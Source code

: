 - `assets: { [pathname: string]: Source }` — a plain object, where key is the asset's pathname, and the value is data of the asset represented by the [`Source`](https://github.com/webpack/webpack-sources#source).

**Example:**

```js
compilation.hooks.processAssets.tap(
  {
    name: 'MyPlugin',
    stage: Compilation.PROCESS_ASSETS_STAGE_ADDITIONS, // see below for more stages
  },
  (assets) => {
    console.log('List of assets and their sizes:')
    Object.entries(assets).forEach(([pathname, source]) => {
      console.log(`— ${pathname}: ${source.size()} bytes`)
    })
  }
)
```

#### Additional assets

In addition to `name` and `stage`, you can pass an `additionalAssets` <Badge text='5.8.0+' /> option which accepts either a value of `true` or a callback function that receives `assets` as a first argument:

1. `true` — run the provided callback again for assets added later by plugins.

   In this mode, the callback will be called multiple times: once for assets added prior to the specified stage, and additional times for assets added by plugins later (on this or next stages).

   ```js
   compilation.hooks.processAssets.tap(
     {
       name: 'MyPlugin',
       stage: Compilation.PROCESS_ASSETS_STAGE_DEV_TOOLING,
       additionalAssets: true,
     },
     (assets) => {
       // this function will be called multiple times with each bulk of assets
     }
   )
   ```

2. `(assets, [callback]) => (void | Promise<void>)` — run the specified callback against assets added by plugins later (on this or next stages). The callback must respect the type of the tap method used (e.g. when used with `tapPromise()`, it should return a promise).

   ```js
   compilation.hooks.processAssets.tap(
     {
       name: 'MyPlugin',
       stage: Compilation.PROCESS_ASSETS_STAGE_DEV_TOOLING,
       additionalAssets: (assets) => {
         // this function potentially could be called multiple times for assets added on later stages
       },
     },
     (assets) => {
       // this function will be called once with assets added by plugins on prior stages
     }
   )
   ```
##############################
YOUR TASK: A complete answer gives every line of the records holding "console".

WORKED SOLUTION:
    console.log('List of assets and their sizes:')
      console.log(`— ${pathname}: ${source.size()} bytes`)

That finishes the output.